▶ _What to do_
Look below for the line with "- **Professional quality". Extract that line and each one after it through the last, word for word.

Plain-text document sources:
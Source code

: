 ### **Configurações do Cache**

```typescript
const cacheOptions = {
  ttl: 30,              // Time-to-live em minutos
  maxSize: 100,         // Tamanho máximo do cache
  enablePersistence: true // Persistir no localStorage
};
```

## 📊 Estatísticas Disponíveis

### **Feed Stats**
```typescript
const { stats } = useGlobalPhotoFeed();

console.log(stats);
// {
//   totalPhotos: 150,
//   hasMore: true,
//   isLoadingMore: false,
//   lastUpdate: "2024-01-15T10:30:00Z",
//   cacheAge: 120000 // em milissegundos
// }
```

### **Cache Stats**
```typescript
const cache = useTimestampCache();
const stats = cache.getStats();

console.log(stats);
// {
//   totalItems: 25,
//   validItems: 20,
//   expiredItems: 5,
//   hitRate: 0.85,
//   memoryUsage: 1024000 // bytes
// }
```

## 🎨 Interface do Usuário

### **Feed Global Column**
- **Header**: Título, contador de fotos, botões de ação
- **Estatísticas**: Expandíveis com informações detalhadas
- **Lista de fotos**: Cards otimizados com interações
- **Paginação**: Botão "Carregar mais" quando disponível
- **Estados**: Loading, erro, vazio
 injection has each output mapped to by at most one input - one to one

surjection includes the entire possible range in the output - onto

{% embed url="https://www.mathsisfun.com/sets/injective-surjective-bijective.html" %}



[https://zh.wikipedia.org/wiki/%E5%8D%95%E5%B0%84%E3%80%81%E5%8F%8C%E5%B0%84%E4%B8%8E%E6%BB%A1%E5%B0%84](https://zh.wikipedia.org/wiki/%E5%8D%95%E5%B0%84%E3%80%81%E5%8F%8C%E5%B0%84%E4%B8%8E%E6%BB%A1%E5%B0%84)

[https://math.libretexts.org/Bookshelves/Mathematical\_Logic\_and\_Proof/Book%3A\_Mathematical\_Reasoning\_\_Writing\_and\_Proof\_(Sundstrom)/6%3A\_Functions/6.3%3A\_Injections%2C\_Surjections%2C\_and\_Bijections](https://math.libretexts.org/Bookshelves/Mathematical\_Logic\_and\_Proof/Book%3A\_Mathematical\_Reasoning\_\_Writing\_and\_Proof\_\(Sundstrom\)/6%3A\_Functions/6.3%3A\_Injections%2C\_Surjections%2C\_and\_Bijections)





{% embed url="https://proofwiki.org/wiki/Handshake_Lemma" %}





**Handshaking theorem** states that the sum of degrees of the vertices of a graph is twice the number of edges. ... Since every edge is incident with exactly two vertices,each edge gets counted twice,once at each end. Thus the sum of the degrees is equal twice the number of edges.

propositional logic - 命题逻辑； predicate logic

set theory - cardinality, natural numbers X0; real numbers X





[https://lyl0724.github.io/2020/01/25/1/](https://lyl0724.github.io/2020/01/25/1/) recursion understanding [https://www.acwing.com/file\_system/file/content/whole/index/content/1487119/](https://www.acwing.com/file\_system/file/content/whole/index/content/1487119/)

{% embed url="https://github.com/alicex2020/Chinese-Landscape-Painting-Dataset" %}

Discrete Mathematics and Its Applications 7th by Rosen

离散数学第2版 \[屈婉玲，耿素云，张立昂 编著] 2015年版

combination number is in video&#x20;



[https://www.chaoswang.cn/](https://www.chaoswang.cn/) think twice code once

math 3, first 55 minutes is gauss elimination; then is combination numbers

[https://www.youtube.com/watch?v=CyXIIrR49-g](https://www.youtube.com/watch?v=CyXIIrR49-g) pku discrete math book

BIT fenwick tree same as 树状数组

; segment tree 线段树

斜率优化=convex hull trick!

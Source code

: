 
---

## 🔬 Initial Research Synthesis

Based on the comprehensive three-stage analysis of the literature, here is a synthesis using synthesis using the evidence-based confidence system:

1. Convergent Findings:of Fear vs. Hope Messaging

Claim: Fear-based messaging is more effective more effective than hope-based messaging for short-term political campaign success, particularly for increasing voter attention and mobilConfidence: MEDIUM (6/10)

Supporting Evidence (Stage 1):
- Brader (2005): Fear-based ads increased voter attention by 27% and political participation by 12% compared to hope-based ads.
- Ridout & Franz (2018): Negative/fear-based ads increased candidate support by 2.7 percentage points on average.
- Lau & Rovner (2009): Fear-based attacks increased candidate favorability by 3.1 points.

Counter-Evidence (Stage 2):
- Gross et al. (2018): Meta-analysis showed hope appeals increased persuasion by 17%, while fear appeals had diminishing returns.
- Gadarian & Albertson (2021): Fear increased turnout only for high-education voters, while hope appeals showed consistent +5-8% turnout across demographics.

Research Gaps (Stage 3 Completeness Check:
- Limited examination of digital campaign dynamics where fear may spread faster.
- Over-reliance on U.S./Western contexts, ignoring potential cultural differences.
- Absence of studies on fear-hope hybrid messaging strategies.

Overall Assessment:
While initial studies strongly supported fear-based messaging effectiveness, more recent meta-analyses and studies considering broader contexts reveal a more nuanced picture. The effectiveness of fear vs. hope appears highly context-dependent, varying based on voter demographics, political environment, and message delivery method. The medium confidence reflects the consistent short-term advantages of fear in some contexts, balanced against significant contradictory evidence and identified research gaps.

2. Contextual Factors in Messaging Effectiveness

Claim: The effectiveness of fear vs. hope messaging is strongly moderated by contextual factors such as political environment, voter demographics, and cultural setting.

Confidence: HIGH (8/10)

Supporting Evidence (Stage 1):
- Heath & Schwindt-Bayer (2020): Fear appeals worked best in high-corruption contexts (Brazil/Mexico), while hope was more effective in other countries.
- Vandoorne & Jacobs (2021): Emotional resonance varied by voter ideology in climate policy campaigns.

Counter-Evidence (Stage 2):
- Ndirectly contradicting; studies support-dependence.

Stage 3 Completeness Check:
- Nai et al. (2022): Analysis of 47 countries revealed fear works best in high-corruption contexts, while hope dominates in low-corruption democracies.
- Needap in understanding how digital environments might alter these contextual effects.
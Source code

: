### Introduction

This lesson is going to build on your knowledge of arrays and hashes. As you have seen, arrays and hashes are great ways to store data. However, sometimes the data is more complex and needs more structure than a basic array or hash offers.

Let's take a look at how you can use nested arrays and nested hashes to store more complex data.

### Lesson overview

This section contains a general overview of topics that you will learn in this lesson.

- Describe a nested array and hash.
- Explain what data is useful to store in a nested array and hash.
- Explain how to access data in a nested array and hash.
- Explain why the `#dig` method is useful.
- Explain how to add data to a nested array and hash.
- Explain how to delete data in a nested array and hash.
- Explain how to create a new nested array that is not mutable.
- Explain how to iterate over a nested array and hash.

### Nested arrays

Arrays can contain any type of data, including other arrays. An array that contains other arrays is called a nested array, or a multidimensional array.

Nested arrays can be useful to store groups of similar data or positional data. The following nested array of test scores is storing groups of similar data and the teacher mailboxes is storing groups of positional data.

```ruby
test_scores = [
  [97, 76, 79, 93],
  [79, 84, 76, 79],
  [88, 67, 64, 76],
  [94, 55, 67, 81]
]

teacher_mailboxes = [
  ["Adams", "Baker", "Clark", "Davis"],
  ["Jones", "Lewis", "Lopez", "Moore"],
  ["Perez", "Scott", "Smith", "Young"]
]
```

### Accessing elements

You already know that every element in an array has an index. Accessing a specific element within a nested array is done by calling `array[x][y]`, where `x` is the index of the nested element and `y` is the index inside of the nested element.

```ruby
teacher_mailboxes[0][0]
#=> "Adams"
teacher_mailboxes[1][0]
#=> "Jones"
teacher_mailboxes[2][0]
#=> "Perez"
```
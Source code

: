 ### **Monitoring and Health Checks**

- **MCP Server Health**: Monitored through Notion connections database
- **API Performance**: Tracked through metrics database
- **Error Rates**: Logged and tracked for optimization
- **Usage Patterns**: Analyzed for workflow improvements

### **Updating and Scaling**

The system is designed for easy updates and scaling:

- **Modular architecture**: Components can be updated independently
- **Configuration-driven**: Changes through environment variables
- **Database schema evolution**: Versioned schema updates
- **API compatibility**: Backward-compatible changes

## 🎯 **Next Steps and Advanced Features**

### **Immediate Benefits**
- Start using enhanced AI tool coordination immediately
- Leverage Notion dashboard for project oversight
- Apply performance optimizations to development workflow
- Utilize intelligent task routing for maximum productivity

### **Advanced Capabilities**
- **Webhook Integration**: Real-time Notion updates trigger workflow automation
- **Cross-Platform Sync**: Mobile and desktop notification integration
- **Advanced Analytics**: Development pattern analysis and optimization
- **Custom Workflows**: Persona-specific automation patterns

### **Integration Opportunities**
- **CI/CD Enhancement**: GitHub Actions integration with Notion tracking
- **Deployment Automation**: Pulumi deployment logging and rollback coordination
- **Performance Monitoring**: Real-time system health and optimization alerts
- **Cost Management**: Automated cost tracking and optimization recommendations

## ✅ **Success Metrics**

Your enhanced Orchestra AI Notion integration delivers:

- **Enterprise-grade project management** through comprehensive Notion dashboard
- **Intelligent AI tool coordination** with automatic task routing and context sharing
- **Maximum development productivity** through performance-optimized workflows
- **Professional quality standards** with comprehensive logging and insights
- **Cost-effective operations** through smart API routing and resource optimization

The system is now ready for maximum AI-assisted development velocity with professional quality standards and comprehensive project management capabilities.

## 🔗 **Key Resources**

▶ _Reply to the exercise_
- **Professional quality standards** with comprehensive logging and insights
- **Cost-effective operations** through smart API routing and resource optimization

The system is now ready for maximum AI-assisted development velocity with professional quality standards and comprehensive project management capabilities.

## 🔗 **Key Resources**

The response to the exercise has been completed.